加古川市・高砂市・播磨町・稲美町地域の歴史探訪。
かつて、「加印地域」と呼ばれ、一つの文化圏・経済圏であった。

永田耕衣の風景(5) 父母の不仲

2017-01-09 09:36:14 | 永田耕衣の風景

 耕衣を取りまく自然は、まさに天国のような別天地でした。

 しかし、そのころ耕衣には寂しさがありました。

 それは父と母の諍いであり、家の中を暗くしていました。

 このころの耕衣の家庭のようすを『部長の大晩年』から引用します。

     永田姓を継ぐ

 父・林蔵は小地主であり、村役場の吏員。

 耕衣は、その母・りゅうが40を過ぎてからできた。

 兄と姉がいたが、いずれとも年が離れすぎ、忘れていたころ生まれきた子であった。

 その上、なお寂しい気分にさせることが起こった。

 岩崎家に生まれてきたのに、物心のつくころ、耕衣一人だけが永田姓を名乗ることになった。

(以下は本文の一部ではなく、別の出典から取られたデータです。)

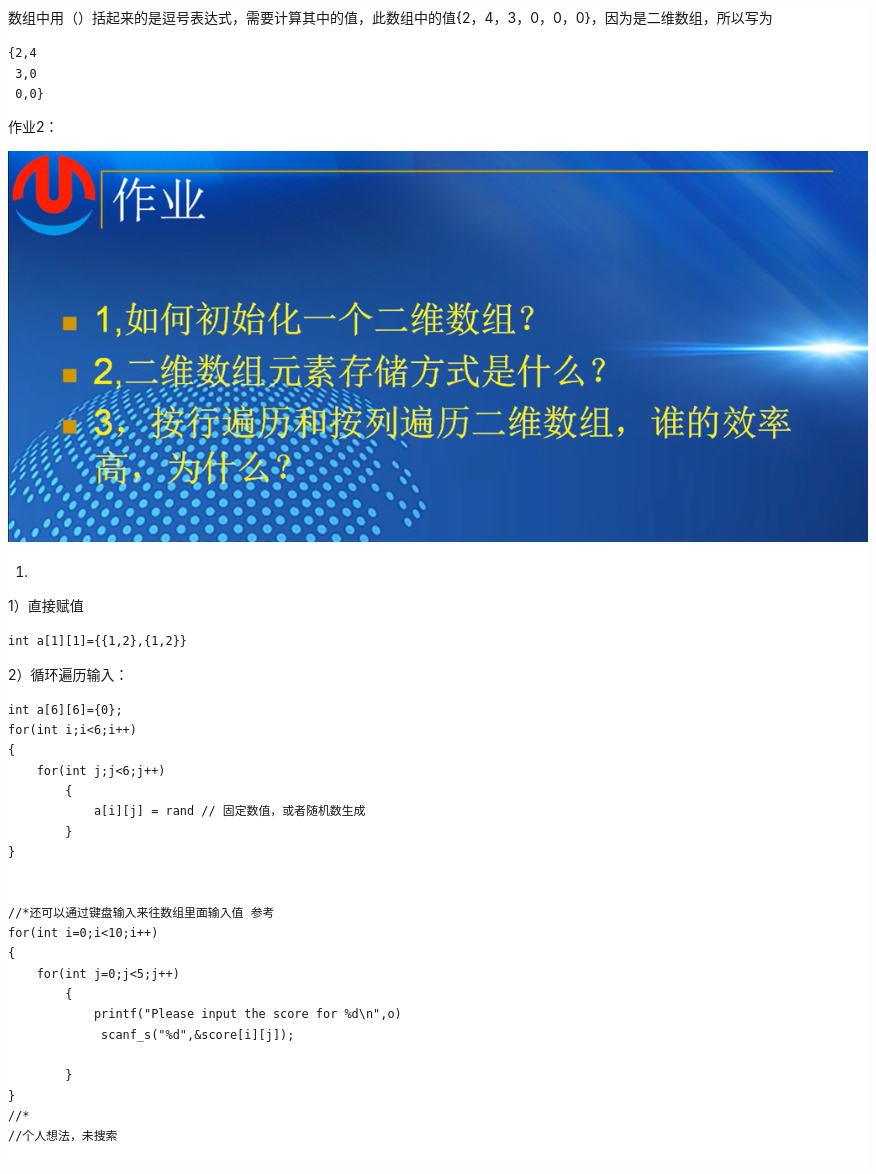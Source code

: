 数组中用（）括起来的是逗号表达式，需要计算其中的值，此数组中的值{2，4，3，0，0，0}，因为是二维数组，所以写为

```
{2,4
 3,0
 0,0}
```



作业2：

![zuoye2](zuoye2.png)

1.

1）直接赋值

```
int a[1][1]={{1,2},{1,2}}
```

2）循环遍历输入：

```
int a[6][6]={0};
for(int i;i<6;i++)
{
	for(int j;j<6;j++)
		{
			a[i][j] = rand // 固定数值，或者随机数生成
		}
}


//*还可以通过键盘输入来往数组里面输入值 参考
for(int i=0;i<10;i++)
{
	for(int j=0;j<5;j++)
		{
			printf("Please input the score for %d\n",o)
	         scanf_s("%d",&score[i][j]);
	         
		}
}
//*
//个人想法，未搜索


```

 母の妹の永田ていに子供がなかったため、戸籍上のことではあったが、耕衣は永田家入りさせられたからである。

 明治39年(1906)、耕衣6歳の時だった。

     父母の不仲

 加えてそのころから、家庭の空気が冷え込んだ。

 両親が不仲になり、それぞれの嘆息が耳に入り、大人の世界の難しさというものを耕衣は感じ取るようになった。

 ・・・・

 母親が家を出たまま、長い間、家に戻らぬこともあった。

 このため、小学校に通う耕衣は弁当が持って行くことができず、昼食時間には、一人学校を抜け出して、すぐ役場の宿直室へ。

 ここで父親の焼く目刺しなど昼食をとった。